Data extract:
....

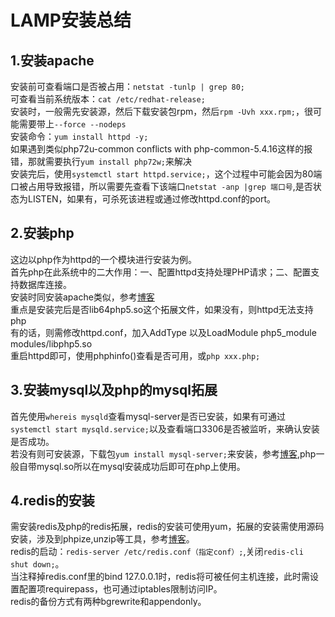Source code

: LAMP安装总结
===
1.安装apache
---
安装前可查看端口是否被占用：`netstat -tunlp | grep 80;`<br/>
可查看当前系统版本：`cat /etc/redhat-release;`<br/>
安装时，一般需先安装源，然后下载安装包rpm，然后`rpm -Uvh xxx.rpm;`，很可能需要带上`--force --nodeps`<br/>
安装命令：`yum install httpd -y;`<br/>
如果遇到类似php72u-common conflicts with php-common-5.4.16这样的报错，那就需要执行`yum install php72w;`来解决<br/>
安装完后，使用`systemctl start httpd.service;`，这个过程中可能会因为80端口被占用导致报错，所以需要先查看下该端口`netstat -anp |grep 端口号`,是否状态为LISTEN，如果有，可杀死该进程或通过修改httpd.conf的port。

2.安装php
---
这边以php作为httpd的一个模块进行安装为例。<br/>
首先php在此系统中的二大作用：一、配置httpd支持处理PHP请求；二、配置支持数据库连接。<br/>
安装时同安装apache类似，参考[博客](https://yq.aliyun.com/articles/608093)<br/>
重点是安装完后是否lib64php5.so这个拓展文件，如果没有，则httpd无法支持php<br/>
有的话，则需修改httpd.conf，加入AddType 以及LoadModule php5_module modules/libphp5.so<br/>
重启httpd即可，使用phphinfo()查看是否可用，或`php xxx.php;`

3.安装mysql以及php的mysql拓展
---
首先使用`whereis mysqld`查看mysql-server是否已安装，如果有可通过`systemctl start mysqld.service;`以及查看端口3306是否被监听，来确认安装是否成功。<br/>
若没有则可安装源，下载包`yum install mysql-server;`来安装，参考[博客](https://www.cnblogs.com/julyme/p/5969626.html),php一般自带mysql.so所以在mysql安装成功后即可在php上使用。

4.redis的安装
---
需安装redis及php的redis拓展，redis的安装可使用yum，拓展的安装需使用源码安装，涉及到phpize,unzip等工具，参考[博客](https://www.cnblogs.com/eczhou/p/5588375.html)。<br/>
redis的启动：`redis-server /etc/redis.conf（指定conf）;`,关闭`redis-cli shut down;`。<br/>
当注释掉redis.conf里的bind 127.0.0.1时，redis将可被任何主机连接，此时需设置配置项requirepass，也可通过iptables限制访问IP。<br/>
redis的备份方式有两种bgrewrite和appendonly。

....

What to produce:
All lines in the entries above that include "html" should be found and copied.

Written answer:
若没有则可安装源，下载包`yum install mysql-server;`来安装，参考[博客](https://www.cnblogs.com/julyme/p/5969626.html),php一般自带mysql.so所以在mysql安装成功后即可在php上使用。
需安装redis及php的redis拓展，redis的安装可使用yum，拓展的安装需使用源码安装，涉及到phpize,unzip等工具，参考[博客](https://www.cnblogs.com/eczhou/p/5588375.html)。<br/>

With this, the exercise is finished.